# how high do you stack snow



## IPLOWSNO (Oct 11, 2008)

what height are you guys plowing snow to? and do you have pics?


----------



## Humvee27 (Feb 5, 2008)

I build a ramp with the snow, pushing the snow as far as I can....usually wind up with the snow around 8 to 10 feet, depending on if the snow can freeze enough for me to run on it with the atv.....I had pics but lost them when my computer went south...sorry. I'll try to find some on here, I thought I posted some.


----------



## IPLOWSNO (Oct 11, 2008)

yea thats what i do ,so i can get rid of snow. mine are atleast 6 ' but i knocked them down. i almost flipped it as the wheelr found a soft spot and started to go lol. independent suspension lol
















and its snowin again, now that i mdae my quad more comfortable i plow more area lol


----------



## EaTmYtAiLpIpEs (Aug 23, 2007)

I make them as high as I can go. I use to remove the banks at my house when I had mmy kubota. but I no longer have that and now I have a much bigger tractor so I wont be moving banks anymore lol.


----------



## born2farm (Dec 24, 2007)

It all depends on where I am stacking the snow. Since most of my drives are in town and I have to stack at the end of the driveway I only stack about 3ft high so you can see to back out of the drive.


----------



## bigdoug (Nov 25, 2008)

I was at 5 feet a few weeks ago. But this thaw/melt/freeze is making it hard to keep the ramp.

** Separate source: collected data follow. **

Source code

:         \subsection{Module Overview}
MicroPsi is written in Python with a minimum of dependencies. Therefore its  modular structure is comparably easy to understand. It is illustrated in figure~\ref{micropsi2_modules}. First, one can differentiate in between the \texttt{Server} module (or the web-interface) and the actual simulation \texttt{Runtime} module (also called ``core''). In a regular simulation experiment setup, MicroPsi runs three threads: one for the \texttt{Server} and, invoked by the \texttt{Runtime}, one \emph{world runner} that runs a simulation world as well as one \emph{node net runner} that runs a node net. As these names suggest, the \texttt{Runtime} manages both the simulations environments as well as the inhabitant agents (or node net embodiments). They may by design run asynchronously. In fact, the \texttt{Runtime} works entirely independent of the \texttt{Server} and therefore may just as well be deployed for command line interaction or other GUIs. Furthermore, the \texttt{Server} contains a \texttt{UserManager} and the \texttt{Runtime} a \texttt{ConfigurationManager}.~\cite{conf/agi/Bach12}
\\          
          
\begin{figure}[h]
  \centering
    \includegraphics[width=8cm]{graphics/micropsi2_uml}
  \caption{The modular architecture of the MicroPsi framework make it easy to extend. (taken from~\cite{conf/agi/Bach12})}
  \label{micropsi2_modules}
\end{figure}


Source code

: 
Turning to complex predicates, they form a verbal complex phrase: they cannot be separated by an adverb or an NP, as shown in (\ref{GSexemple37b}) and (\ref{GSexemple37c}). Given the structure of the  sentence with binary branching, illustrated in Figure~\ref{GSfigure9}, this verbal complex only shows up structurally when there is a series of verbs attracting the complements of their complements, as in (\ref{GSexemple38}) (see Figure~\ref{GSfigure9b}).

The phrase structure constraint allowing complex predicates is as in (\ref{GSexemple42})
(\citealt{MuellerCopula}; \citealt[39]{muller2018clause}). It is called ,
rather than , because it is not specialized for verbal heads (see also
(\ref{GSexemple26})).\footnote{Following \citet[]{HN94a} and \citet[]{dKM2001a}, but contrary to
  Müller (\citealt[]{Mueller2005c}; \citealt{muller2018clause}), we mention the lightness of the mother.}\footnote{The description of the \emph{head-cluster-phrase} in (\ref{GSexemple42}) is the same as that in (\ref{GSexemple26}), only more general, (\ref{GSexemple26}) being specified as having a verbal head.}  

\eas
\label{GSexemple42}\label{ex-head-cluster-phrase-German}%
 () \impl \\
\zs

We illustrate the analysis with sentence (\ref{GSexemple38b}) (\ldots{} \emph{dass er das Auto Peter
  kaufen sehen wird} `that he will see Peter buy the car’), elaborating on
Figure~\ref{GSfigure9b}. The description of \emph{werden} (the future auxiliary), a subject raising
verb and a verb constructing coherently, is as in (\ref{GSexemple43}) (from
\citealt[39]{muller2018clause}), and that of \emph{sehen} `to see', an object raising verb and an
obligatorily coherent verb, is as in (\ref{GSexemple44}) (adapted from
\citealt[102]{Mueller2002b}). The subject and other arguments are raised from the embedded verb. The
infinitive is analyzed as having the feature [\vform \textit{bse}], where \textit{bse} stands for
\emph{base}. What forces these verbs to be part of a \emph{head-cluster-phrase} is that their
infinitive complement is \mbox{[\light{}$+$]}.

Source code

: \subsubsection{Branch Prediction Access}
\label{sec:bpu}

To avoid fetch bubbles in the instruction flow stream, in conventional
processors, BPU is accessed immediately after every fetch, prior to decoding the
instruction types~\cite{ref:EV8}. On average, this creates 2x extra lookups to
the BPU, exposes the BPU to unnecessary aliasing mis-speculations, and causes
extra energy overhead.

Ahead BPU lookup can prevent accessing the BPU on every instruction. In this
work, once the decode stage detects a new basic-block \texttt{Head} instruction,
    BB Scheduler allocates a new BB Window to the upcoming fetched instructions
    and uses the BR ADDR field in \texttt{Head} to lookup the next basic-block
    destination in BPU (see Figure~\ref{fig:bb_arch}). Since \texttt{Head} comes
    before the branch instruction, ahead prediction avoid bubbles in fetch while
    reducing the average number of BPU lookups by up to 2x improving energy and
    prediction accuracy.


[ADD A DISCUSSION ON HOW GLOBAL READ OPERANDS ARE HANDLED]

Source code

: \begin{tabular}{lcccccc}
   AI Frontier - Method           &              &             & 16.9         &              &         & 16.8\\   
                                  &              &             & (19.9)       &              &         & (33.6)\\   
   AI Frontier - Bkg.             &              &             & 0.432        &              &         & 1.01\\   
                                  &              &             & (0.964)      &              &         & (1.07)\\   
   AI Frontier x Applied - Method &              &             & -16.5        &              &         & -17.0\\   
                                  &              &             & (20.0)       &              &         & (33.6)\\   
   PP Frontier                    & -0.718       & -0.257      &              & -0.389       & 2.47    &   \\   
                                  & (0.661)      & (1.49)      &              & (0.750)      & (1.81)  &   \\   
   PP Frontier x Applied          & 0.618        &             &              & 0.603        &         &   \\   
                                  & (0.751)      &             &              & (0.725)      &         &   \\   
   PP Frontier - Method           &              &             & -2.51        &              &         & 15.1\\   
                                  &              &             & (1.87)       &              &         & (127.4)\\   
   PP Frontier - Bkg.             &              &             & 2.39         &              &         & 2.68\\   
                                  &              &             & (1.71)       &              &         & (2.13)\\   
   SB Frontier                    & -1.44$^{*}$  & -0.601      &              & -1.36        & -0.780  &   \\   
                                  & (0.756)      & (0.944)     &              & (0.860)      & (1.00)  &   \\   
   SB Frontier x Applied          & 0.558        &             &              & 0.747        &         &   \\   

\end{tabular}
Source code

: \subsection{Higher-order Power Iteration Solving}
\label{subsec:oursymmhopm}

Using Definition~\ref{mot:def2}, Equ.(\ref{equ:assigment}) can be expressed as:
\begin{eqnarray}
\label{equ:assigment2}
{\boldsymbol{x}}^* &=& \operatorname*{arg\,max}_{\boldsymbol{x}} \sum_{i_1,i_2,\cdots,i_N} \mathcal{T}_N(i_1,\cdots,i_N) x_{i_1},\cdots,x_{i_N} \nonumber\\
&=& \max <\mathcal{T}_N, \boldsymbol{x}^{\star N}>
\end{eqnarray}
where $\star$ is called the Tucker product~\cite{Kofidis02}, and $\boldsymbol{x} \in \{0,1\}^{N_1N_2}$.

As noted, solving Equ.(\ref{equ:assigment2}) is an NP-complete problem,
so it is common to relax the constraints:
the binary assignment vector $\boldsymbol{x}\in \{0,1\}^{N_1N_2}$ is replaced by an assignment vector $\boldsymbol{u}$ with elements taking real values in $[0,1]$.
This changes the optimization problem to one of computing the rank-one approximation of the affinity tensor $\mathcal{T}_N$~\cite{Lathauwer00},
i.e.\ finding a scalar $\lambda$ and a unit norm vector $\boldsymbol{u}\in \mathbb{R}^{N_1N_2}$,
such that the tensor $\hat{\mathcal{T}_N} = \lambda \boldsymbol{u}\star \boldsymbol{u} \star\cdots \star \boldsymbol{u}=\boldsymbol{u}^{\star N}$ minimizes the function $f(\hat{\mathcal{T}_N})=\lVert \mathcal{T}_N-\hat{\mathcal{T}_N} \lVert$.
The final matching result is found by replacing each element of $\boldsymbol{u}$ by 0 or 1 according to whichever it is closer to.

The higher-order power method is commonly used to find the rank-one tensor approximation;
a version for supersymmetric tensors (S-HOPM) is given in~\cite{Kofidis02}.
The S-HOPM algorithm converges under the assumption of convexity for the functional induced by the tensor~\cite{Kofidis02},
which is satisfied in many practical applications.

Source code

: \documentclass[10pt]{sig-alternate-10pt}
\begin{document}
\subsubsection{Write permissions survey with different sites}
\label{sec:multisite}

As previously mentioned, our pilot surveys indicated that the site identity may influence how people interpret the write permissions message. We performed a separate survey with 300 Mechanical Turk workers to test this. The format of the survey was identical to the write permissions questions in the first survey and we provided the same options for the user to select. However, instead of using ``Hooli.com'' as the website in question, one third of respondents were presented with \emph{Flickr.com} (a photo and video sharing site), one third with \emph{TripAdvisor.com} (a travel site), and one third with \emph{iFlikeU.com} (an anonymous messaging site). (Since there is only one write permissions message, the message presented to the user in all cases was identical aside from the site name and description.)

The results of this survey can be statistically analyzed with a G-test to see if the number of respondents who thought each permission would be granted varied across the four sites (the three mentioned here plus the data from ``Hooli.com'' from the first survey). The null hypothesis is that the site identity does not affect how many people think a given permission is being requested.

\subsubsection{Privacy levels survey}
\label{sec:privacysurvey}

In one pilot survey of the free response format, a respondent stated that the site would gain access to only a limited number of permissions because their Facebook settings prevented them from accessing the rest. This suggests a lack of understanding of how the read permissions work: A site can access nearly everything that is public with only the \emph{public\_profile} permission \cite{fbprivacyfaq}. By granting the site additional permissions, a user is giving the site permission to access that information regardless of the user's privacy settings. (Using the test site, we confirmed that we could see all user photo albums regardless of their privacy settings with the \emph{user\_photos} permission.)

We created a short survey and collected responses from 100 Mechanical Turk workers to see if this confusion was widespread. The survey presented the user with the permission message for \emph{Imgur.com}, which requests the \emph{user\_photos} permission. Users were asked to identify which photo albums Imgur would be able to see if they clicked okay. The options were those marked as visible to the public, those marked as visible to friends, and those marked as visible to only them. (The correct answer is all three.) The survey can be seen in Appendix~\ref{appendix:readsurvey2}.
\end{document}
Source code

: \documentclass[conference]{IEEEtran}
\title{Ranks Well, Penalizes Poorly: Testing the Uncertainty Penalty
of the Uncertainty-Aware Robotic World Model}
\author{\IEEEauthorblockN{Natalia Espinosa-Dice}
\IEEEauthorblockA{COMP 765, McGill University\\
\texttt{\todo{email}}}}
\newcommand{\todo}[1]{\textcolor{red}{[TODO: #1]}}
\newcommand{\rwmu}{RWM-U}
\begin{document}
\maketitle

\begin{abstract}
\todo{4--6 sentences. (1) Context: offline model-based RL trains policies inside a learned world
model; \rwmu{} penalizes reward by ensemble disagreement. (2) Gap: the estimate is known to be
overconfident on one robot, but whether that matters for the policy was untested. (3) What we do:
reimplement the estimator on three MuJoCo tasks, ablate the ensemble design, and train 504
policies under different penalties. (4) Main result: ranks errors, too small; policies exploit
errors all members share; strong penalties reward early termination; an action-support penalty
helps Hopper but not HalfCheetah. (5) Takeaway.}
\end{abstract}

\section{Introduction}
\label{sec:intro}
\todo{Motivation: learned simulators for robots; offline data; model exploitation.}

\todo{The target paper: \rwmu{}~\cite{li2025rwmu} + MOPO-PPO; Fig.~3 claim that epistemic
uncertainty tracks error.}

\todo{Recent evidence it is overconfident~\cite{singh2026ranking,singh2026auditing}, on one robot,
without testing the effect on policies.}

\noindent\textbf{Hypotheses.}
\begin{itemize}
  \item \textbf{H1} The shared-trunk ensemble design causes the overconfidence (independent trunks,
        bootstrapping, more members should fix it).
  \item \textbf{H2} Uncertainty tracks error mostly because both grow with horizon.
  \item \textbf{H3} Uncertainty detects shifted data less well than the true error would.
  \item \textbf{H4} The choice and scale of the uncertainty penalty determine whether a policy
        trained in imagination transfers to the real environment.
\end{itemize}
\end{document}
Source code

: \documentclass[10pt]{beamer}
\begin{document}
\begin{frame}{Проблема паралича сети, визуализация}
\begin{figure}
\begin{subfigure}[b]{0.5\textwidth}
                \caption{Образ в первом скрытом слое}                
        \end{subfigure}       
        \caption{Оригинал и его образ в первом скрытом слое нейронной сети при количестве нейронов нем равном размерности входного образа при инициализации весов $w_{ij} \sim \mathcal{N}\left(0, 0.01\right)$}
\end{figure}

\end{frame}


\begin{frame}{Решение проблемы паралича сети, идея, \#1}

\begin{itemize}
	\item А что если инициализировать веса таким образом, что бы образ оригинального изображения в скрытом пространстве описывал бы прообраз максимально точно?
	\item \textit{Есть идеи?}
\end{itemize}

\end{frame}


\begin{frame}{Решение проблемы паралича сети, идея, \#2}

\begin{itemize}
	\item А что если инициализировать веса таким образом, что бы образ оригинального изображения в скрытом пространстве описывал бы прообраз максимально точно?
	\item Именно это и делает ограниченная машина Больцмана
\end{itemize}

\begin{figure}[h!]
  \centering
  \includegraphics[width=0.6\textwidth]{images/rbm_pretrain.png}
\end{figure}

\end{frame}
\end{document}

It's like hitting a brick on the next day if the sun was out.



I bet if the snow was right you could go to 10'



Doug


----------



## res12cue (Oct 10, 2008)

Piled it at the end of the driveway, only the first real plowable event of the season. Once we get more then I'll have to figure something out.


----------



## Groganeer (Nov 19, 2008)

*Piling On*

Last year I got my primary pile to right about 12'. It was the first year I really tried to see how high I could build it. Had a beer bet with a couple buddies. I ended up with 2-30 packs of free beer 

This year I was on track to possibly beat my 2008 pile. We got over 6' of snow from the middle of December to the middle of January. Then it warmed up. Here's where I stood before the melt off started.








[/URL][/IMG]

Because we are so exposed to the wind I pile as much as I can to the windward side of the driveway. Works pretty good at keeping the drifting down.

As a comparison, last year I could step off the snowpile in front of the shop right onto the roof. The eaves are at 12'.


----------



## CityGuy (Dec 19, 2008)

We go as high as the dozer will push and the amount of snow we get.


----------



## leroycool (Jan 22, 2009)

i go as high as i need  i am at 6 feet now with some of them


----------



## IPLOWSNO (Oct 11, 2008)

im way over that now and i got two piles goin lol

















im jumped my sled off it and i got a nose blled i was so high but because we have so much snow it was as soft as a pillow landing lol and i dont use a dozer haha


----------



## Craaaig (Dec 10, 2008)

those piles are amazing for an atv


----------



## ALC-GregH (Nov 26, 2008)

I wish we would get enough snow to even plow let alone stack.


----------



## IPLOWSNO (Oct 11, 2008)

youd think i was an equipmwnt operator lol im higher than the town plow, i had one next to the road and my neighbor didnt like it, he knocked it down with his tractor, lookin down at cars is always fun lol.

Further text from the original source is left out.